**WHAT YOU NEED TO DO**
When the listing below reaches the line that has "# Authentication-Secrets", start reproducing exactly; stop after the line that has "Add Force to a Rigidbody2D.", and drop the pictures.

****************

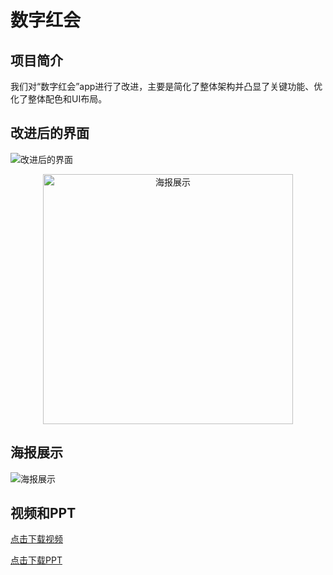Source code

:# 数字红会

## 项目简介

我们对“数字红会”app进行了改进，主要是简化了整体架构并凸显了关键功能、优化了整体配色和UI布局。

## 改进后的界面

![改进后的界面](../assets/3_界面稿.png)

<center><img src="./assets/海报 (2).png" alt="海报展示" width="400"></center>

## 海报展示

![海报展示](../assets/数字红会海报.png)

## 视频和PPT

[点击下载视频](../assets/数字红会视频.mp4)

[点击下载PPT](../assets/压缩数字红会PPT.pdf)
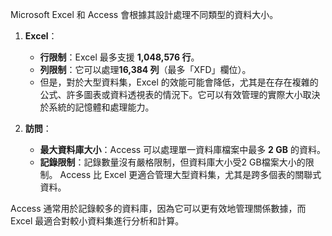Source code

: Microsoft Excel 和 Access 會根據其設計處理不同類型的資料大小。

1. **Excel**：
   - **行限制**：Excel 最多支援 **1,048,576 行**。
   - **列限制**：它可以處理**16,384 列**（最多「XFD」欄位）。
   - 但是，對於大型資料集，Excel 的效能可能會降低，尤其是在存在複雜的公式、許多圖表或資料透視表的情況下。它可以有效管理的實際大小取決於系統的記憶體和處理能力。

2. **訪問**：
   - **最大資料庫大小**：Access 可以處理單一資料庫檔案中最多 **2 GB** 的資料。
   - **記錄限制**：記錄數量沒有嚴格限制，但資料庫大小受2 GB檔案大小的限制。 Access 比 Excel 更適合管理大型資料集，尤其是跨多個表的關聯式資料。
   
Access 通常用於記錄較多的資料庫，因為它可以更有效地管理關係數據，而 Excel 最適合對較小資料集進行分析和計算。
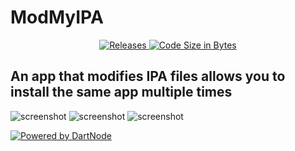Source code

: # ModMyIPA

<p align="center">
  <a href="https://github.com/powenn/ModMyIPA/releases">
    <img alt="Releases" src="https://img.shields.io/github/downloads/powenn/ModMyIPA/total">
  </a>
  <a href="#">
    <img alt="Code Size in Bytes" src="https://img.shields.io/github/languages/code-size/powenn/ModMyIPA">
  </a>
</p>

## An app that modifies IPA files allows you to install the same app multiple times

![screenshot][1]
![screenshot][2]
![screenshot][3]



[1]:https://github.com/powenn/ModMyIPA/blob/main/Screenshots/01.png
[2]:https://github.com/powenn/ModMyIPA/blob/main/Screenshots/02.png
[3]:https://github.com/powenn/ModMyIPA/blob/main/Screenshots/03.png


[![Powered by DartNode](https://dartnode.com/branding/DN-Open-Source-sm.png)](https://dartnode.com "Powered by DartNode - Free VPS for Open Source")
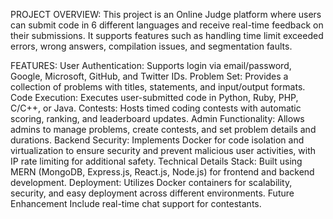 PROJECT OVERVIEW:
This project is an Online Judge platform where users can submit code in 6 different languages and receive real-time feedback on their submissions. It supports features such as handling time limit exceeded errors, wrong answers, compilation issues, and segmentation faults.

FEATURES:
User Authentication: Supports login via email/password, Google, Microsoft, GitHub, and Twitter IDs.
Problem Set: Provides a collection of problems with titles, statements, and input/output formats.
Code Execution: Executes user-submitted code in Python, Ruby, PHP, C/C++, or Java.
Contests: Hosts timed coding contests with automatic scoring, ranking, and leaderboard updates.
Admin Functionality: Allows admins to manage problems, create contests, and set problem details and durations.
Backend Security: Implements Docker for code isolation and virtualization to ensure security and prevent malicious user activities, with IP rate limiting for additional safety.
Technical Details
Stack: Built using MERN (MongoDB, Express.js, React.js, Node.js) for frontend and backend development.
Deployment: Utilizes Docker containers for scalability, security, and easy deployment across different environments.
Future Enhancement
Include real-time chat support for contestants.
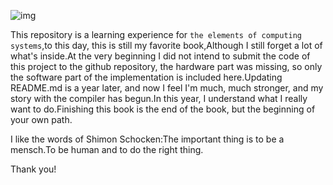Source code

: ![img](https://encrypted-tbn3.gstatic.com/images?q=tbn:ANd9GcQ5VXmlcncga0FzgtVlGIYTP5EvcezKLoHtexz4Ba9YoIH6asmb)



This repository is a learning experience for `the elements of computing systems`,to this day, this is still my favorite book,Although I still forget a lot of what's inside.At the very beginning I did not intend to submit the code of this project to the github repository, the hardware part was missing, so only the software part of the implementation is included here.Updating README.md is a year later, and now I feel I'm much, much stronger, and my story with the compiler has begun.In this year, I understand what I really want to do.Finishing this book is the end of the book, but the beginning of your own path.

I like the words of Shimon Schocken:The important thing is to be a mensch.To be human and to do the right thing.

Thank you!

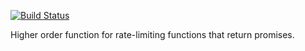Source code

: [![Build Status](https://travis-ci.org/klarstrup/spjaeld.svg?branch=master)](https://travis-ci.org/klarstrup/spjaeld)

Higher order function for rate-limiting functions that return promises.
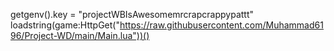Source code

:getgenv().key = "projectWBIsAwesomemrcrapcrappypattt"
loadstring(game:HttpGet("https://raw.githubusercontent.com/Muhammad6196/Project-WD/main/Main.lua"))()

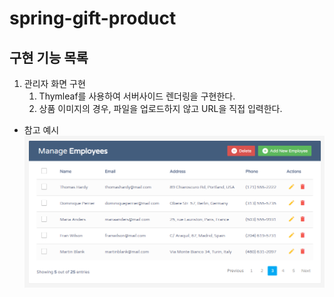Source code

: # spring-gift-product

## 구현 기능 목록

1. 관리자 화면 구현
   1. Thymleaf를 사용하여 서버사이드 렌더링을 구현한다.
   2. 상품 이미지의 경우, 파일을 업로드하지 않고 URL을 직접 입력한다.

- 참고 예시
![alt text](image.png)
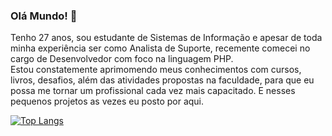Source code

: ### Olá Mundo! 👋

Tenho 27 anos, sou estudante de Sistemas de Informação e apesar de toda minha experiência ser como Analista de Suporte, recemente comecei no cargo de Desenvolvedor com foco na linguagem PHP.<br>
Estou constatemente aprimomendo meus conhecimentos com cursos, livros, desafios, além das atividades propostas na faculdade, para que eu possa me tornar um profissional cada vez mais capacitado. E nesses pequenos projetos as vezes eu posto por aqui.

[![Top Langs](https://github-readme-stats.vercel.app/api/top-langs/?username=thiagofslima&layout=compact&theme=dracula&hide=hack&hide_title=true&langs_count=4)](https://github.com/anuraghazra/github-readme-stats)
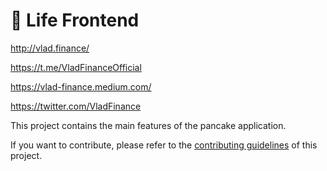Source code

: # 🥞 Life Frontend

http://vlad.finance/

https://t.me/VladFinanceOfficial

https://vlad-finance.medium.com/

https://twitter.com/VladFinance

This project contains the main features of the pancake application.

If you want to contribute, please refer to the [contributing guidelines](./CONTRIBUTING.md) of this project.

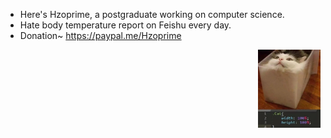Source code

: - Here's Hzoprime, a postgraduate working on computer science.
- Hate body temperature report on Feishu every day.
- Donation~ https://paypal.me/Hzoprime

<img src='https://github.com/Hzoprime/Hzoprime/blob/main/cat.jpeg' align='right' style=' width:100px;height:100 px'/>
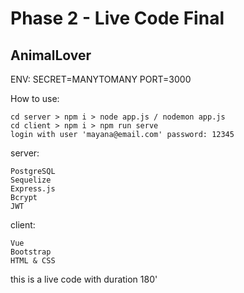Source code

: # Phase 2 - Live Code Final

## AnimalLover

ENV:
SECRET=MANYTOMANY
PORT=3000

How to use:

    cd server > npm i > node app.js / nodemon app.js
    cd client > npm i > npm run serve
    login with user 'mayana@email.com' password: 12345

server:

    PostgreSQL
    Sequelize
    Express.js
    Bcrypt
    JWT

client:

    Vue
    Bootstrap
    HTML & CSS

this is a live code with duration 180'
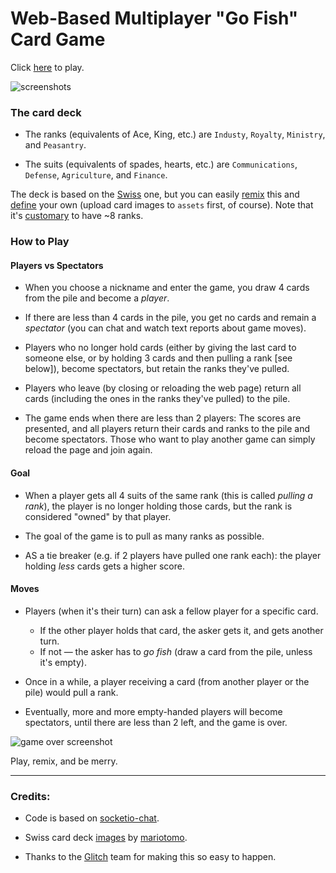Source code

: # Web-Based Multiplayer "Go Fish" Card Game

Click [here](https://go-fish.glitch.me/) to play.

![screenshots](https://cdn.glitch.com/ccb30db3-78cd-46da-af4b-a75cabfc5233%2Fgo-fish.gif?1493327705893)

### The card deck


* The ranks (equivalents of Ace, King, etc.) are `Industy`, `Royalty`,
`Ministry`, and `Peasantry`.

* The suits (equivalents of spades, hearts, etc.) are `Communications`, `Defense`, `Agriculture`, and `Finance`.

The deck is based on the [Swiss](https://en.wikipedia.org/wiki/Swiss_playing_cards) one, but you can easily
[remix](https://glitch.com/~go-fish) this and [define](https://go-fish.glitch.me/deck.json) your own (upload card images to `assets` first, of course). Note that it's [customary](https://en.wikipedia.org/wiki/Quartets_(card_game)) to have ~8 ranks.

### How to Play

#### Players vs Spectators
* When you choose a nickname and enter the game, you draw 4 cards from the
  pile and become a *player*.

* If there are less than 4 cards in the pile, you get no cards and remain
  a *spectator* (you can chat and watch text reports about game moves).
  
* Players who no longer hold cards (either by giving the last card to
  someone else, or by holding 3 cards and then pulling a rank [see below]),
  become spectators, but retain the ranks they've pulled.
  
* Players who leave (by closing or reloading the web page) return all cards
  (including the ones in the ranks they've pulled) to the pile.
  
* The game ends when there are less than 2 players: The scores are presented,
  and all players return their cards and ranks to the pile and become
  spectators. Those who want to play another game can simply reload the
  page and join again.

#### Goal
  
* When a player gets all 4 suits of the same rank (this is called  *pulling
  a rank*), the player is no longer holding those cards, but the rank is
  considered "owned" by that player.
  
* The goal of the game is to pull as many ranks as possible.

* AS a tie breaker (e.g. if 2 players have pulled one rank each):
  the player holding *less* cards gets a higher score.

#### Moves
* Players (when it's their turn) can ask a fellow player for a specific
  card.
  * If the other player holds that card, the asker gets it, and gets another
    turn.
  * If not &mdash; the asker has to *go fish* (draw a card from the pile,
    unless it's empty).
    
* Once in a while, a player receiving a card (from another player or the
  pile) would pull a rank.
  
* Eventually, more and more empty-handed players will become spectators,
  until there are less than 2 left, and the game is over.

![game over screenshot](https://cdn.glitch.com/ccb30db3-78cd-46da-af4b-a75cabfc5233%2Fgame-over.png?1493329682733)

Play, remix, and be merry.

----

### Credits:

* Code is based on [socketio-chat](https://glitch.com/~socketio-chat).

* Swiss card deck
  [images](https://openclipart.org/detail/175474/swiss-card-deck-xvii)
  by [mariotomo](https://openclipart.org/user-detail/mariotomo).

* Thanks to the [Glitch](https://glitch.com/) team for making this so
  easy to happen.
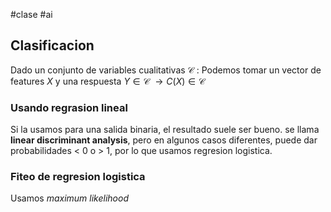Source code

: #clase #ai 
## Clasificacion
Dado un conjunto de variables cualitativas $\mathcal{C}$ : Podemos tomar un vector de features $X$ y una respuesta $Y \in \mathcal{C}$  $\rightarrow C(X) \in \mathcal{C}$ 

### Usando regrasion lineal
Si la usamos para una salida binaria, el resultado suele ser bueno. se llama **linear discriminant analysis**, pero en algunos casos diferentes, puede dar probabilidades < 0 o > 1, por lo que usamos regresion logistica.

### Fiteo de regresion logistica
Usamos *maximum likelihood*

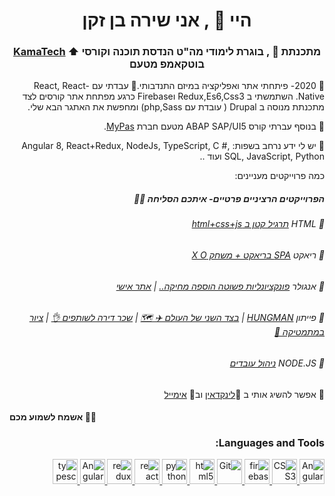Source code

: <h1 align="center">היי 👋 , אני שירה בן זקן  </h1>
<h3 align="center"><a href="https://www.kamatech.org.il/">KamaTech</a> ⬆ מתכנתת 👧 , בוגרת לימודי מה"ט הנדסת תוכנה וקורסי בוטקאמפ מטעם</h3>

<p dir="rtl"> 🔭 2020- פיתחתי אתר ואפליקציה במיזם התנדבותי.🤍 עבדתי עם React, React-Native. השתמשתי ב Redux,Es6,Css3 וFirebase כרגע מפתחת אתר קורסים לצד מתכנתת מנוסה ב Drupal ( עובדת עם php,Sass) ומחפשת את האתגר הבא שלי.  </p>

<p dir="rtl"> 🧩 בנוסף עברתי קורס ABAP SAP/UI5 מטעם חברת <a href="https://mypas.co.il/">MyPas</a>. </p>

<p dir="rtl"> 🔑 יש לי ידע נרחב בשפות:  Angular 8, React+Redux, NodeJs, TypeScript, C #, SQL, JavaScript, Python ועוד ..  </p>

<p dir="rtl"> כמה פרוייקטים מעניינים: </p>

<h5 dir="rtl"> הפרוייקטים הרציניים פרטיים- איתכם הסליחה 👩‍💻 </h5>

<h6 dir="rtl">  💜 HTML  <a href="https://github.com/ShiraBenZaken/html_project">תרגיל קטן ב html+css+js</a>   </h6>
<h6 dir="rtl">  🧡 ריאקט  <a href="https://github.com/ShiraBenZaken/simple-fast-react-spa">SPA בריאקט + משחק X O</a>   </h6>
<h6 dir="rtl">  💛 אנגולר  <a href="https://github.com/ShiraBenZaken/Exemple-Angular-Mini-Very_Simple-Project">פונקציונליות פשוטה הוספה מחיקה..</a> |
<a href="https://github.com/ShiraBenZaken/mysite-project-">אתר אישי</a>   </h6>
<h6 dir="rtl">  💚 פייתון  <a href="https://github.com/ShiraBenZaken/Hangman-in-Python">HUNGMAN</a>  | <a href="https://github.com/ShiraBenZaken/the-othe-side-of-the-world-in-python"> בצד השני של העולם ✈ 🗺</a> | <a href="https://github.com/ShiraBenZaken/Flatmate_Bill"> שכר דירה לשותפים 👌</a> | <a href="https://github.com/ShiraBenZaken/Math_Painting">ציור במתמטיקה 🎨</a></h6>
<h6 dir="rtl">  💙 NODE.JS  <a href="https://github.com/ShiraBenZaken/nodejs_employees-master">ניהול עובדים</a>   </h6>

<p dir="rtl"> 🛴 אפשר להשיג אותי ב 💬<a href="https://www.linkedin.com/in/shira-ben-zaken/">לינקדאין</a> וב💌 <a href="mailto:shira441192@gmail.com">אימייל</a>  </p>

<h4> אשמח לשמוע מכם 🤎🖤</h4>

<h3  dir="rtl">Languages and Tools:</h3>
<p  dir="rtl">
  <a href="https://angular.io/" target="_blank"> <img src="https://www.vectorlogo.zone/logos/angular/angular-icon.svg" alt="Angular" width="40"   height="40"/> </a> 
  <a href="https://www.w3schools.com/css/" target="_blank"> <img src="https://cdn4.iconfinder.com/data/icons/social-media-logos-6/512/121-css3-512.png" alt="CSS3" width="40"   height="40"/> </a> 
  <a href="https://firebase.google.com/" target="_blank"> <img src="https://www.vectorlogo.zone/logos/firebase/firebase-icon.svg" alt="firebase" width="40" height="40"/> </a>
  <a href="https://git-scm.com/" target="_blank"> <img src="https://www.vectorlogo.zone/logos/git-scm/git-scm-icon.svg" alt="Git" width="40" height="40"/> </a>
  <a href="https://www.w3.org/html/" target="_blank"> <img src="https://www.vectorlogo.zone/logos/w3_html5/w3_html5-icon.svg" alt="html5" width="40" height="40"/> </a> 
  <a href="https://www.python.org" target="_blank"> <img src="https://www.vectorlogo.zone/logos/python/python-icon.svg" alt="python" width="40" height="40"/> </a> 
  <a href="https://reactjs.org/" target="_blank"> <img src="https://www.vectorlogo.zone/logos/reactjs/reactjs-icon.svg" alt="react" width="40" height="40"/> </a>
  <a href="https://redux.js.org" target="_blank"> <img src="https://everyday.codes/wp-content/uploads/2020/01/0-U2DmhXYumRyXH6X1.png" alt="redux" width="40" height="40"/> </a>
  <a href="https://nodejs.org/en/" target="_blank"> <img src="https://www.vectorlogo.zone/logos/nodejs/nodejs-icon.svg" alt="Angular" width="40"   height="40"/> </a> 
  <a href="https://www.typescriptlang.org/" target="_blank"> <img src="https://www.vectorlogo.zone/logos/typescriptlang/typescriptlang-icon.svg" alt="typescript" width="40"        height="40"/> </a> </p>


<!--
**ShiraBenZaken/ShiraBenZaken** is a ✨ _special_ ✨ repository because its `README.md` (this file) appears on your GitHub profile.

Here are some ideas to get you started:

- 🔭 I’m currently working on ...
- 🌱 I’m currently learning ...
- 👯 I’m looking to collaborate on ...
- 🤔 I’m looking for help with ...
- 💬 Ask me about ...
- 📫 How to reach me: ...
- 😄 Pronouns: ...
- ⚡ Fun fact: ...
-->
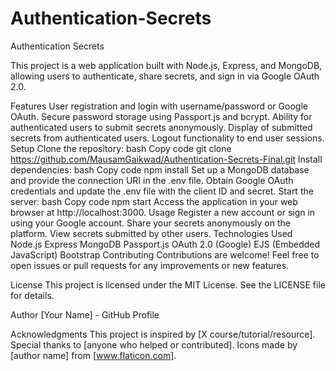 # Authentication-Secrets
Authentication Secrets

This project is a web application built with Node.js, Express, and MongoDB, allowing users to authenticate, share secrets, and sign in via Google OAuth 2.0.

Features
User registration and login with username/password or Google OAuth.
Secure password storage using Passport.js and bcrypt.
Ability for authenticated users to submit secrets anonymously.
Display of submitted secrets from authenticated users.
Logout functionality to end user sessions.
Setup
Clone the repository:
bash
Copy code
git clone https://github.com/MausamGaikwad/Authentication-Secrets-Final.git
Install dependencies:
bash
Copy code
npm install
Set up a MongoDB database and provide the connection URI in the .env file.
Obtain Google OAuth credentials and update the .env file with the client ID and secret.
Start the server:
bash
Copy code
npm start
Access the application in your web browser at http://localhost:3000.
Usage
Register a new account or sign in using your Google account.
Share your secrets anonymously on the platform.
View secrets submitted by other users.
Technologies Used
Node.js
Express
MongoDB
Passport.js
OAuth 2.0 (Google)
EJS (Embedded JavaScript)
Bootstrap
Contributing
Contributions are welcome! Feel free to open issues or pull requests for any improvements or new features.

License
This project is licensed under the MIT License. See the LICENSE file for details.

Author
[Your Name] - GitHub Profile

Acknowledgments
This project is inspired by [X course/tutorial/resource].
Special thanks to [anyone who helped or contributed].
Icons made by [author name] from [www.flaticon.com].




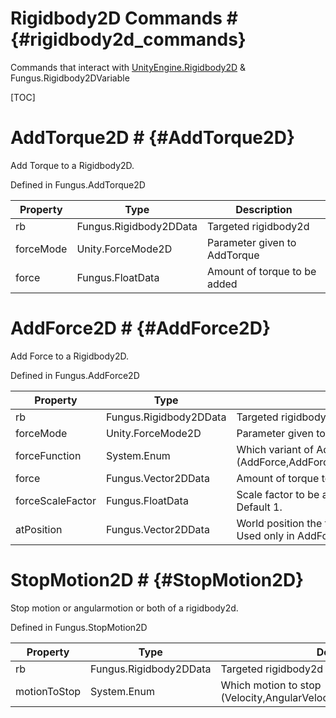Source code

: # Rigidbody2D Commands # {#rigidbody2d_commands}

Commands that interact with [UnityEngine.Rigidbody2D](https://docs.unity3d.com/ScriptReference/Rigidbody2D.html) & Fungus.Rigidbody2DVariable

[TOC]
# AddTorque2D # {#AddTorque2D}
Add Torque to a Rigidbody2D.

Defined in Fungus.AddTorque2D

Property | Type | Description
 --- | --- | ---
rb | Fungus.Rigidbody2DData | Targeted rigidbody2d
forceMode | Unity.ForceMode2D | Parameter given to AddTorque
force | Fungus.FloatData | Amount of torque to be added

# AddForce2D # {#AddForce2D}
Add Force to a Rigidbody2D.

Defined in Fungus.AddForce2D

Property | Type | Description
 --- | --- | ---
rb | Fungus.Rigidbody2DData | Targeted rigidbody2d
forceMode | Unity.ForceMode2D | Parameter given to AddForce
forceFunction | System.Enum | Which variant of AddForce to use (AddForce,AddForceAtPosition,AddRelativeForce)
force | Fungus.Vector2DData | Amount of torque to be added
forceScaleFactor | Fungus.FloatData | Scale factor to be applied to force as it is used. Default 1.
atPosition | Fungus.Vector2DData | World position the force is being applied from. Used only in AddForceAtPosition

# StopMotion2D # {#StopMotion2D}
Stop motion or angularmotion or both of a rigidbody2d.

Defined in Fungus.StopMotion2D

Property | Type | Description
 --- | --- | ---
rb | Fungus.Rigidbody2DData | Targeted rigidbody2d
motionToStop | System.Enum | Which motion to stop (Velocity,AngularVelocity,AngularAndLinearVelocity)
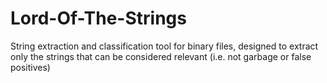 # Lord-Of-The-Strings
String extraction and classification tool for binary files, designed to extract only the strings that can be considered relevant (i.e. not garbage or false positives)
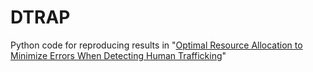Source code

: # DTRAP
Python code for reproducing results in "[Optimal Resource Allocation to Minimize Errors When Detecting Human Trafficking][1]"

[1]: https://www.tandfonline.com/doi/abs/10.1080/24725854.2023.2177364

****************

**YOUR RESPONSE**
 # Authentication-Secrets
Authentication Secrets

This project is a web application built with Node.js, Express, and MongoDB, allowing users to authenticate, share secrets, and sign in via Google OAuth 2.0.

Features
User registration and login with username/password or Google OAuth.
Secure password storage using Passport.js and bcrypt.
Ability for authenticated users to submit secrets anonymously.
Display of submitted secrets from authenticated users.
Logout functionality to end user sessions.
Setup
Clone the repository:
bash
Copy code
git clone https://github.com/MausamGaikwad/Authentication-Secrets-Final.git
Install dependencies:
bash
Copy code
npm install
Set up a MongoDB database and provide the connection URI in the .env file.
Obtain Google OAuth credentials and update the .env file with the client ID and secret.
Start the server:
bash
Copy code
npm start
Access the application in your web browser at http://localhost:3000.
Usage
Register a new account or sign in using your Google account.
Share your secrets anonymously on the platform.
View secrets submitted by other users.
Technologies Used
Node.js
Express
MongoDB
Passport.js
OAuth 2.0 (Google)
EJS (Embedded JavaScript)
Bootstrap
Contributing
Contributions are welcome! Feel free to open issues or pull requests for any improvements or new features.

License
This project is licensed under the MIT License. See the LICENSE file for details.

Author
[Your Name] - GitHub Profile

Acknowledgments
This project is inspired by [X course/tutorial/resource].
Special thanks to [anyone who helped or contributed].
Icons made by [author name] from [www.flaticon.com].




Source code

: # Rigidbody2D Commands # {#rigidbody2d_commands}

Commands that interact with [UnityEngine.Rigidbody2D](https://docs.unity3d.com/ScriptReference/Rigidbody2D.html) & Fungus.Rigidbody2DVariable

[TOC]
# AddTorque2D # {#AddTorque2D}
Add Torque to a Rigidbody2D.

Defined in Fungus.AddTorque2D

Property | Type | Description
 --- | --- | ---
rb | Fungus.Rigidbody2DData | Targeted rigidbody2d
forceMode | Unity.ForceMode2D | Parameter given to AddTorque
force | Fungus.FloatData | Amount of torque to be added

# AddForce2D # {#AddForce2D}
Add Force to a Rigidbody2D.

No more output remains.